Rep. Cantor Pledges to BiBi: GOP to Keep ‘Check’ on Obama

November 12, 2010

(ChattahBox Political News)—-Israeli Prime Minister Benjamin Netanyahu is wasting no time, cozying up to the neoconservative Republican majority in the House. On the eve of a scheduled trip to the U.S. to meet with Secretary of State Hillary Clinton, over 1,000 new settlements were announced in the annexed territory of East East Jerusalem. President Obama and the State Department condemned the settlements as unhelpful to peace talks with the Palestinians, but Netanyahu defiantly responded that “Jerusalem is the capital of the State of Israel.” The night before his scheduled meeting with Clinton, in a highly unusual and unprecedented move, Rep. Eric Cantor (R-VA), soon to be the House majority leader, met with Netanyahu with no other U.S. lawmakers in attendance. Afterwards, Cantor’s office released a statement, suggesting he pledged to the Israeli Prime Minister he would use the power of his Republican majority to undermine the foreign policy of the Obama administration.

The Politico writes:

“Last night, Netanyahu met in New York for over an hour with incoming House Majority Leader Rep. Eric Cantor (R-Va.), who is set to become the highest ranking Jewish member of Congress in history. The meeting took place at New York’s Regency Hotel, and included no other American lawmakers besides Cantor. Also attending on the Israeli side were Israeli Ambassador to the U.S. Michael Oren, and Netanyahu’s National Security Advisor Uzi Arad.”

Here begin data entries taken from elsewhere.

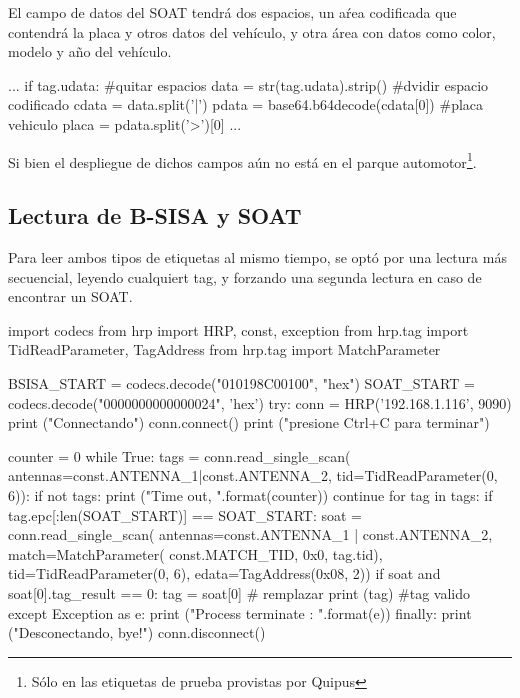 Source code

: \documentclass[fleqn,10pt]{SelfArx} %
\begin{document}
El campo de datos del SOAT tendrá dos espacios, un aŕea codificada que contendrá la placa y otros datos del vehículo, y otra área con datos como color, modelo y año del vehículo.
\begin{python}
...
            if tag.udata:
                #quitar espacios
                data = str(tag.udata).strip()
                #dvidir espacio codificado
                cdata = data.split('|')
                pdata = base64.b64decode(cdata[0])
                #placa vehiculo
                placa = pdata.split('>')[0]
...
\end{python}

Si bien el despliegue de dichos campos aún no está en el parque automotor\footnote{Sólo en las etiquetas de prueba provistas por Quipus}.

\subsection*{Lectura de B-SISA y SOAT}

Para leer ambos tipos de etiquetas al mismo tiempo, se optó por una lectura más secuencial, leyendo cualquiert tag, y forzando una segunda lectura en caso de encontrar un SOAT.

\begin{python}
import codecs
from hrp import HRP, const, exception
from hrp.tag import TidReadParameter, TagAddress
from hrp.tag import MatchParameter

BSISA_START = codecs.decode("010198C00100", "hex")
SOAT_START = codecs.decode("0000000000000024",
                               'hex')
try:
    conn = HRP('192.168.1.116', 9090)
    print ("Connectando")
    conn.connect()
    print ("presione Ctrl+C para terminar")

    counter = 0
    while True:
        tags = conn.read_single_scan(
            antennas=const.ANTENNA_1|const.ANTENNA_2,
            tid=TidReadParameter(0, 6)):
        if not tags:
            print ("Time out, {}".format(counter))
            continue
        for tag in tags:
            if tag.epc[:len(SOAT_START)] == SOAT_START:
                soat = conn.read_single_scan(
                    antennas=const.ANTENNA_1 |
                               const.ANTENNA_2,
                    match=MatchParameter(
                                   const.MATCH_TID,
                                   0x0, tag.tid),
                    tid=TidReadParameter(0, 6),
                    edata=TagAddress(0x08, 2))
                if soat and soat[0].tag_result == 0:
                    tag = soat[0] # remplazar
            print (tag) #tag valido
except Exception as e:
    print ("Process terminate : {}".format(e))
finally:
    print ("Desconectando, bye!")
    conn.disconnect()
\end{python}
\end{document}
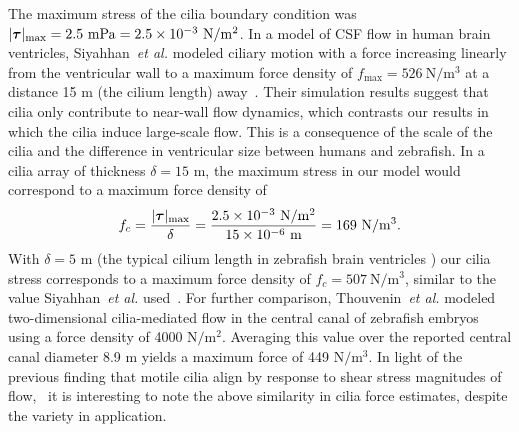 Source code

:\documentclass{WileyMSP-template}
\begin{document}
The maximum stress of the cilia boundary condition was
$\vert\bm{\tau}\vert_{\mathrm{max}} = 2.5 \ \mathrm{mPa} = \num{2.5e-3} \ \mathrm{N/m^2}$.
In a model of CSF flow in human brain ventricles,
Siyahhan~\emph{et al.} modeled ciliary motion with
a force increasing linearly from
the ventricular wall to a maximum force density of
$f_{\mathrm{max}} = 526 \ \mathrm{N/m^3}$ at
a distance 15 \textmu m (the cilium length)
away~\cite{Siyahhan2014FlowVentricles}.
Their simulation results suggest that cilia only contribute to
near-wall flow dynamics, which contrasts our results in which
the cilia induce large-scale flow. This is a consequence of the 
scale of the cilia and the difference in ventricular size
between humans and zebrafish.
In a cilia array of thickness $\delta = 15$ \textmu m,
the maximum stress in our model would correspond to a maximum force density of 
\begin{equation*}
    f_c = \frac{\vert\bm{\tau}\vert_{\mathrm{max}}}{\delta}
        = \frac{\num{2.5e-3} \ \mathrm{N/m^2}}{\num{15e-6} \ \mathrm{m}}
        = 169 \ \mathrm{N/m^3}.
\end{equation*}
With $\delta=5$ \textmu m (the typical cilium length in zebrafish brain ventricles
\cite{Olstad2019CiliaryDevelopment,
Salman2022ComputationalEmbryo, Ringers2023NovelEpithelia}) 
our cilia stress corresponds to a maximum force density of
$f_c=507 \ \mathrm{N/m^3}$, similar to the value
Siyahhan~\emph{et al.} used~\cite{Siyahhan2014FlowVentricles}.
For further comparison, Thouvenin~\emph{et al.}
modeled two-dimensional cilia-mediated 
flow in the central canal of zebrafish
embryos using a force density of 4000 $\mathrm{N/m^2}$\cite{Thouvenin2020OriginCanal}.
Averaging this value over the reported central canal diameter 8.9 \textmu m
yields a maximum force of 449 $\mathrm{N/m^3}$.
In light of the previous finding that motile cilia
align by response to shear stress magnitudes
of flow,~\cite{Pellicciotta2020Cilia}
it is interesting to note the above similarity 
in cilia force estimates, despite the variety in application.
\end{document}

In a later readout summary, Cantor’s office made a statement that BiBi was assured that the GOP would act as a “check” on Obama’s policies on Israel, Iran and the Palestinians.

“Eric stressed that the new Republican majority will serve as a check on the Administration and what has been, up until this point, one party rule in Washington,” the readout continued. “He made clear that the Republican majority understands the special relationship between Israel and the United States, and that the security of each nation is reliant upon the other.” […]

“Veteran observer of U.S.-Israeli relations Ron Kampeas said he found that statement “an eyebrow-raiser.” “I can’t remember an opposition leader telling a foreign leader, in a personal meeting, that he would side, as a policy, with that leader against the president,” Kampeas wrote at JTA’s blog…”

The next day, despite meeting for more than seven-hours, Clinton and Netanyahu were not able to find a way forward to restart the stalled Middle East peace talks.

As long as Israel continues to violate its 2003 agreement to place a moratorium on Jewish settlements, peace with the Palestinians seems nearly impossible.

And with the Republicans offering assurances to Netanyahu they will support him against their own President and the Secretary of State, there is little chance of peace and the voiltale situation with Iran has suddenly become more dangerous.